### Given information
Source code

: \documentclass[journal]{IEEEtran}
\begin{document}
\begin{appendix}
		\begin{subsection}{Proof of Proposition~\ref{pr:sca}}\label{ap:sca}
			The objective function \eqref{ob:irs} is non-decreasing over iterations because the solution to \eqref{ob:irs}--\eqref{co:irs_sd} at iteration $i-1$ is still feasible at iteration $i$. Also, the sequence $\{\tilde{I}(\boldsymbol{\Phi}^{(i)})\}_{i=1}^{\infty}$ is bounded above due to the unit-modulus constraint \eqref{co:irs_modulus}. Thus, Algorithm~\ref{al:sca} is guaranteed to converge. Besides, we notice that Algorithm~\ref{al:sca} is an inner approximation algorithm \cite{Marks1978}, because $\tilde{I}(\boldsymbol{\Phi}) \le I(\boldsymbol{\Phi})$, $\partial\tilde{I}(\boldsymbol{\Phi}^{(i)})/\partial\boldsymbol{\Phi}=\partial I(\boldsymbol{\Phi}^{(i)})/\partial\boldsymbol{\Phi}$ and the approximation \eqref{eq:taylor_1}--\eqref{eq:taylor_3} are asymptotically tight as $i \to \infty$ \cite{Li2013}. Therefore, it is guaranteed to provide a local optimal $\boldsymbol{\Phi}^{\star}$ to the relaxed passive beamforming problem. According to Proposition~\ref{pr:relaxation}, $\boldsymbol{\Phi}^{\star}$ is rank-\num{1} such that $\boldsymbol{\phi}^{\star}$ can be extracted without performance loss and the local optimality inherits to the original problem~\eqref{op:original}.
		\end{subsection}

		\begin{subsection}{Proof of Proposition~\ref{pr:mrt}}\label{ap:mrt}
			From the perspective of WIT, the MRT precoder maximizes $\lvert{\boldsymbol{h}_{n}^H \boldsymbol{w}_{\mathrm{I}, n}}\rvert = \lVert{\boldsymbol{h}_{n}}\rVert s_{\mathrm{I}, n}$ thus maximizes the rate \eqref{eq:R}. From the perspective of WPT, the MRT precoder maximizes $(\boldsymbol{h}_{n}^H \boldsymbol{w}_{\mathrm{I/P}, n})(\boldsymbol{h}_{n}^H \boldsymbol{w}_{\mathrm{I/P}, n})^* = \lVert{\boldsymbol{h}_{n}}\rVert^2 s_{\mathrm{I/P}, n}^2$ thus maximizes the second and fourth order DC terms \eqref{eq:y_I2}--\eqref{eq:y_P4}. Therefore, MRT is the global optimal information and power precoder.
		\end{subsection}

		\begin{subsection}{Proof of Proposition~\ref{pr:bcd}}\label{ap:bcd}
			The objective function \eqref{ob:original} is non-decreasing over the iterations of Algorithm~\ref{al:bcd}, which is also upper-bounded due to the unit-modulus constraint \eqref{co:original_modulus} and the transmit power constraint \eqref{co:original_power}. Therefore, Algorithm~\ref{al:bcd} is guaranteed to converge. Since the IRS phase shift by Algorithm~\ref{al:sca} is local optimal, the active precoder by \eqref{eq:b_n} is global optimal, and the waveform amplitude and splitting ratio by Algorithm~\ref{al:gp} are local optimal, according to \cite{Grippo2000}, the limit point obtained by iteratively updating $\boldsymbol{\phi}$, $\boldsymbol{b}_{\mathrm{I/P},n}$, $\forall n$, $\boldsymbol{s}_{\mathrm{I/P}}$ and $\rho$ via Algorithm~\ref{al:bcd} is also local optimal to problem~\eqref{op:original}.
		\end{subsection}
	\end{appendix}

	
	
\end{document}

### Work to complete
Each line holding the string "label" counts once. Work out the number of such lines in the data and give only that.

### Exercise response
3